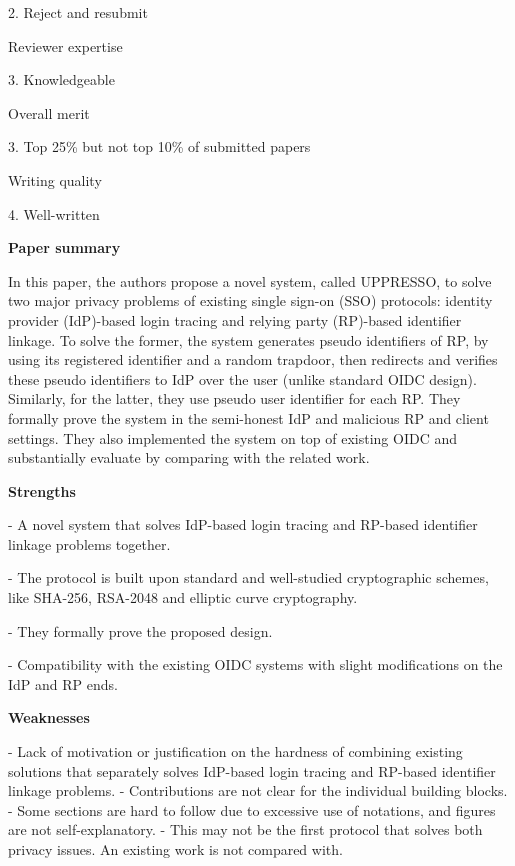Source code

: \documentclass[letterpaper,onecolumn,10pt]{article}
\begin{document}
2. Reject and resubmit

Reviewer expertise


3. Knowledgeable

Overall merit


3. Top 25\% but not top 10\% of submitted papers

Writing quality


4. Well-written

\vspace{1mm}\noindent\textbf{Paper summary}


In this paper, the authors propose a novel system, called UPPRESSO, to solve two major privacy problems of existing single sign-on (SSO) protocols: identity provider (IdP)-based login tracing and relying party (RP)-based identifier linkage. To solve the former, the system generates pseudo identifiers of RP, by using its registered identifier and a random trapdoor, then redirects and verifies these pseudo identifiers to IdP over the user (unlike standard OIDC design). Similarly, for the latter, they use pseudo user identifier for each RP. They formally prove the system in the semi-honest IdP and malicious RP and client settings. They also implemented the system on top of existing OIDC and substantially evaluate by comparing with the related work.

\vspace{1mm}\noindent\textbf{Strengths}


-	A novel system that solves IdP-based login tracing and RP-based identifier linkage problems together.

-	The protocol is built upon standard and well-studied cryptographic schemes, like SHA-256, RSA-2048 and elliptic curve cryptography.

-	They formally prove the proposed design.

-	Compatibility with the existing OIDC systems with slight modifications on the IdP and RP ends.

\vspace{1mm}\noindent\textbf{Weaknesses}


-	Lack of motivation or justification on the hardness of combining existing solutions that separately solves IdP-based login tracing and RP-based identifier linkage problems.
-	Contributions are not clear for the individual building blocks.
-	Some sections are hard to follow due to excessive use of notations, and figures are not self-explanatory.
-	This may not be the first protocol that solves both privacy issues. An existing work is not compared with.
\end{document}
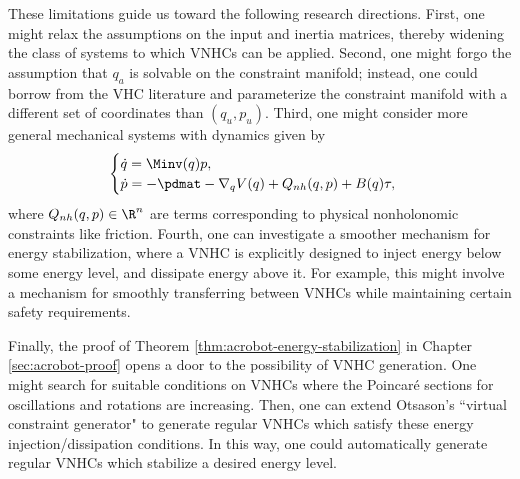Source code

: These limitations guide us toward the following research directions. 
First, one might relax the assumptions on the input and inertia
matrices, thereby widening the class of systems to which VNHCs can be applied.
Second, one might forgo the assumption that \(q_a\) is solvable on the
constraint manifold; instead, one could borrow from the VHC literature
and parameterize the constraint manifold with a different set of
coordinates than \((q_u,p_u)\).
Third, one might consider more general mechanical systems with dynamics given by
\[
    \begin{cases}
        \dot{q} = \Minv(q) p
        , \\
        \dot{p} = -\pdmat - \nabla_q V(q) + Q_{nh}(q,p) + B(q)\tau
        ,
    \end{cases}
\]
where \(Q_{nh}(q,p) \in \R^n\) are terms corresponding to physical nonholonomic
constraints like friction.
Fourth, one can investigate a smoother mechanism for energy stabilization, where
a VNHC is explicitly designed to inject energy below some energy level, and
dissipate energy above it.
For example, this might involve a mechanism for smoothly transferring between 
VNHCs while maintaining certain safety requirements.

Finally, the proof of Theorem \ref{thm:acrobot-energy-stabilization} 
in Chapter \ref{sec:acrobot-proof} opens a door to the possibility of VNHC generation. 
One might search for suitable conditions on VNHCs where the Poincar\'{e}
sections for oscillations and rotations are increasing.
Then, one can extend Otsason's ``virtual constraint
generator" \cite{vcg} to generate regular VNHCs which satisfy
these energy injection/dissipation conditions.
In this way, one could automatically generate regular VNHCs which stabilize a
desired energy level.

# Exercise directions:
Give back exactly the lines above, from the line containing "Second, one might" through the line containing "dissipate energy above it.", with both end lines and nothing more.

# Completed exercise:
Second, one might forgo the assumption that \(q_a\) is solvable on the
constraint manifold; instead, one could borrow from the VHC literature
and parameterize the constraint manifold with a different set of
coordinates than \((q_u,p_u)\).
Third, one might consider more general mechanical systems with dynamics given by
\[
    \begin{cases}
        \dot{q} = \Minv(q) p
        , \\
        \dot{p} = -\pdmat - \nabla_q V(q) + Q_{nh}(q,p) + B(q)\tau
        ,
    \end{cases}
\]
where \(Q_{nh}(q,p) \in \R^n\) are terms corresponding to physical nonholonomic
constraints like friction.
Fourth, one can investigate a smoother mechanism for energy stabilization, where
a VNHC is explicitly designed to inject energy below some energy level, and
dissipate energy above it.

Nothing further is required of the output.